It seemed to her a curious necessity that she should be driven to try and prove that people were unhappy, and that most men acted basely in their sexual relationships towards women. This last conviction did not need much proving.
Being in a mood that demanded fanatical thoroughness, Eve played with the ultimate baseness of man, and made herself a candle to the night-flying moths. She repeated the experience twice—once in Regent Street, and once in Leicester Square. Nothing but fanaticism could have made such an experiment possible, and have enabled her to outface her scorn and her disgust. Several men spoke to her, and she dallied with each one for a few seconds before letting him feel her scorn.

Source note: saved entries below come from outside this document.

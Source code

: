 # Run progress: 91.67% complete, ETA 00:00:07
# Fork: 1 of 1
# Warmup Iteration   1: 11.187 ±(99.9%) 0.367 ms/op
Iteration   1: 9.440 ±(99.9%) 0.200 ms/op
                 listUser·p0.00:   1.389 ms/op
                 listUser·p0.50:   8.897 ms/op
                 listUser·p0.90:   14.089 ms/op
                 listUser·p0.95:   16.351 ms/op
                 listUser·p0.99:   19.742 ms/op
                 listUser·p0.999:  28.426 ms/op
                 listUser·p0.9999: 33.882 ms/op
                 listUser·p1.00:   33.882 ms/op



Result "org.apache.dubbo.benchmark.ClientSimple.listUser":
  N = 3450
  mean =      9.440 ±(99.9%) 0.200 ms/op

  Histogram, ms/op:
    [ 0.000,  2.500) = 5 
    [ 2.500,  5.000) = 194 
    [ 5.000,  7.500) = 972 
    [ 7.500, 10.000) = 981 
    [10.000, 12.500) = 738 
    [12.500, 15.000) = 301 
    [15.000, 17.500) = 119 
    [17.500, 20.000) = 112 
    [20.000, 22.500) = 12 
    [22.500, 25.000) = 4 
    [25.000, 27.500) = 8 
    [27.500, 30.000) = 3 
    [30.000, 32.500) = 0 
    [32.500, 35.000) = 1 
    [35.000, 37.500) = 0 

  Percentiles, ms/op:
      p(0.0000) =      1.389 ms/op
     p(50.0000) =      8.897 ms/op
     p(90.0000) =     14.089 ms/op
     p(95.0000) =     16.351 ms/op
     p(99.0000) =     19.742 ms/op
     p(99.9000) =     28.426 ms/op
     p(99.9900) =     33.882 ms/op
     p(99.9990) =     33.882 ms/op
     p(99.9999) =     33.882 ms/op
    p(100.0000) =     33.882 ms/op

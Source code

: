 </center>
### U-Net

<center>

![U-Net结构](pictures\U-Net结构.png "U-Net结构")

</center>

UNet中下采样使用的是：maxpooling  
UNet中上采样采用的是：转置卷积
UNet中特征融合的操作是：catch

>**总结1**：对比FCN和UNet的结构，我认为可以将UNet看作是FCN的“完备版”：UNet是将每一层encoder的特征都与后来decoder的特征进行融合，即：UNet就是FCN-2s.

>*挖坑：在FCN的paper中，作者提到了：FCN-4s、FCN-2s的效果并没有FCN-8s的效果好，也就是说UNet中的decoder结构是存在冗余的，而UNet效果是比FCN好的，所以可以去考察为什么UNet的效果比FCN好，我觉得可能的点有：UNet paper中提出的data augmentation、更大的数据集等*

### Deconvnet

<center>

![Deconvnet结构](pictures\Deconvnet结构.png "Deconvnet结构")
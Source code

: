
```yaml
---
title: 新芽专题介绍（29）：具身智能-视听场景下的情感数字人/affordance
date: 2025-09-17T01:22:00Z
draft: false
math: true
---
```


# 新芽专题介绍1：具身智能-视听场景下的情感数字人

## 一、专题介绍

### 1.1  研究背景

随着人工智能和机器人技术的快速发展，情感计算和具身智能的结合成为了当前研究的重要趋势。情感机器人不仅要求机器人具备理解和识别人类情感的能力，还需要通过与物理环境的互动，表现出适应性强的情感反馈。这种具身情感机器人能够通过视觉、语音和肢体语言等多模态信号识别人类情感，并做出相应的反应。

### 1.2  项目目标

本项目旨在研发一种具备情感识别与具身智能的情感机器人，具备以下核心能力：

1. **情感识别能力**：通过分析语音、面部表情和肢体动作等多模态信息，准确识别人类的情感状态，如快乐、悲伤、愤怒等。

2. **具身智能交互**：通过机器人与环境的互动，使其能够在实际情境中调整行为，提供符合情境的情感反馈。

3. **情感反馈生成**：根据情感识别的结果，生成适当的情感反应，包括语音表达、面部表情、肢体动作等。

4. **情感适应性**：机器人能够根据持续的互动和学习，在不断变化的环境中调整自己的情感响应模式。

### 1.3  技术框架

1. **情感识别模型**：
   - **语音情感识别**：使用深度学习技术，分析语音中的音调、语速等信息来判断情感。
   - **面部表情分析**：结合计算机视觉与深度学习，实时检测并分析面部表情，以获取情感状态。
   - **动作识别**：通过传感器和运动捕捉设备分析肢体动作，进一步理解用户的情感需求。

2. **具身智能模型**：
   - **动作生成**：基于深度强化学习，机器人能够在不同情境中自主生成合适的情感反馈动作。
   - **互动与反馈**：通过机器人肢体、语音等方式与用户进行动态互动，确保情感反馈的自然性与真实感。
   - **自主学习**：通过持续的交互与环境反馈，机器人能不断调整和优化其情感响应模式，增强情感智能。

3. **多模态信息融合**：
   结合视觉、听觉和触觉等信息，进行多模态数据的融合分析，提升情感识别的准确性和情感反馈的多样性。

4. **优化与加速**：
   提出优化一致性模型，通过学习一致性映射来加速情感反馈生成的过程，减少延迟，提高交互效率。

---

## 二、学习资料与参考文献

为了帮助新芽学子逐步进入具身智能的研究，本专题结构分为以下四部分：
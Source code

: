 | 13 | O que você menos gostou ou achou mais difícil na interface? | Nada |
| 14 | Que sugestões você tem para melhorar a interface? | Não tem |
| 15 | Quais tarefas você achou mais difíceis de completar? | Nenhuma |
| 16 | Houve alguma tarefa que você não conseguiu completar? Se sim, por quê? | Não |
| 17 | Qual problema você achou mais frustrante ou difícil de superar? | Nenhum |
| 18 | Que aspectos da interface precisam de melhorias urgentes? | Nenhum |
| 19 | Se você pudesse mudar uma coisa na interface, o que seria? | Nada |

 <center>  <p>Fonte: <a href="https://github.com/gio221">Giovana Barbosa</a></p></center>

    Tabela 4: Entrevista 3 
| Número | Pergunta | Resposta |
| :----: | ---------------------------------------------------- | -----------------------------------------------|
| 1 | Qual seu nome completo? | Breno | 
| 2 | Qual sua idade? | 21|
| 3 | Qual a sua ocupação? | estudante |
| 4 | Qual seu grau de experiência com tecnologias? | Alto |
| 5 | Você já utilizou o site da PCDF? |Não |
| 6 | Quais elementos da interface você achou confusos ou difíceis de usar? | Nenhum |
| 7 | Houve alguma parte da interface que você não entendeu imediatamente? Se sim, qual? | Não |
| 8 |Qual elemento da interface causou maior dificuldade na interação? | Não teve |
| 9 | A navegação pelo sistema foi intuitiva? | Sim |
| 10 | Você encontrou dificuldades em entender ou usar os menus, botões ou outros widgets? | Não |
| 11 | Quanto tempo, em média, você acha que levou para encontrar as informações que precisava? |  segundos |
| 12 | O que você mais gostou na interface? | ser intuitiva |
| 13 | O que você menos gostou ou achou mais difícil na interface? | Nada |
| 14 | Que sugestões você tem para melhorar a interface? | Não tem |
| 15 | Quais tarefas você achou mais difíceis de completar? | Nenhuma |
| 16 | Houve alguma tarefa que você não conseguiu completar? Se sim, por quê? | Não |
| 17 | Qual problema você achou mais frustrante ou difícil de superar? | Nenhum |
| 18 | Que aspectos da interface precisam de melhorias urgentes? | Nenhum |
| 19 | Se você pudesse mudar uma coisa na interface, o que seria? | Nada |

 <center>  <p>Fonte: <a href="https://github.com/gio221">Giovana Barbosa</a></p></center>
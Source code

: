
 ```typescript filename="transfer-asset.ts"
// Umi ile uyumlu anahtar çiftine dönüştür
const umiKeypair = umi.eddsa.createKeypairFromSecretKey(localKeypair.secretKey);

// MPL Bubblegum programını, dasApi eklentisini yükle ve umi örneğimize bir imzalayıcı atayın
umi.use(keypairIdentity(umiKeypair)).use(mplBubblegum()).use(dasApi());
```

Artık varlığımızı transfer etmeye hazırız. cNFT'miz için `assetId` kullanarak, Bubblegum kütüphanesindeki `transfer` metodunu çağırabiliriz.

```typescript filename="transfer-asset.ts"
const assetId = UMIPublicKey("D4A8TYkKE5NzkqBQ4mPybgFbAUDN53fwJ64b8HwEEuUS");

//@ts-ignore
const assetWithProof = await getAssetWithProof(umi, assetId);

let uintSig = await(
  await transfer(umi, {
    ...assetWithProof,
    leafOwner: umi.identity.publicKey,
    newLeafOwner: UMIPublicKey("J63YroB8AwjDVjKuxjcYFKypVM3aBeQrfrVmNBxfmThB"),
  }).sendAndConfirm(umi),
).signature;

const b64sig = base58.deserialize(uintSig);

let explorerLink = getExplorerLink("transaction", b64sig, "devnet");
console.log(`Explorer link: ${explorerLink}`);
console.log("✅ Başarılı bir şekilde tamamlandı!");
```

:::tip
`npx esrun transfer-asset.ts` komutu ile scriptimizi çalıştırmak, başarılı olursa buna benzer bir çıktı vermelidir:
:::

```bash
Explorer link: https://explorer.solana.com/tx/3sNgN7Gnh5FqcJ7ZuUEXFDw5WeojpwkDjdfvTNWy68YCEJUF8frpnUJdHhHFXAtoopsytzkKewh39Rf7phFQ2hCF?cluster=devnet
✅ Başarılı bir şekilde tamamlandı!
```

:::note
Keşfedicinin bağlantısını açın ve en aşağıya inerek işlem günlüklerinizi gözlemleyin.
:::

She spent the last night of her stay in the Bloomsbury hotel sitting in the lounge and listening to three raucous American women who were talking over their travels. They had been to Algiers, Egypt, Italy, the South of France, and of course to Paris. The dominant talker, who had gorgeous yellow hair, not according to Nature, and whose hands were always moving restlessly and showing off their rings, seemed to remember and to identify the various places she had visited by some particular sort of food that she had eaten! “Siena, Siena. Wasn’t that the place, Mina, where we had ravioli?”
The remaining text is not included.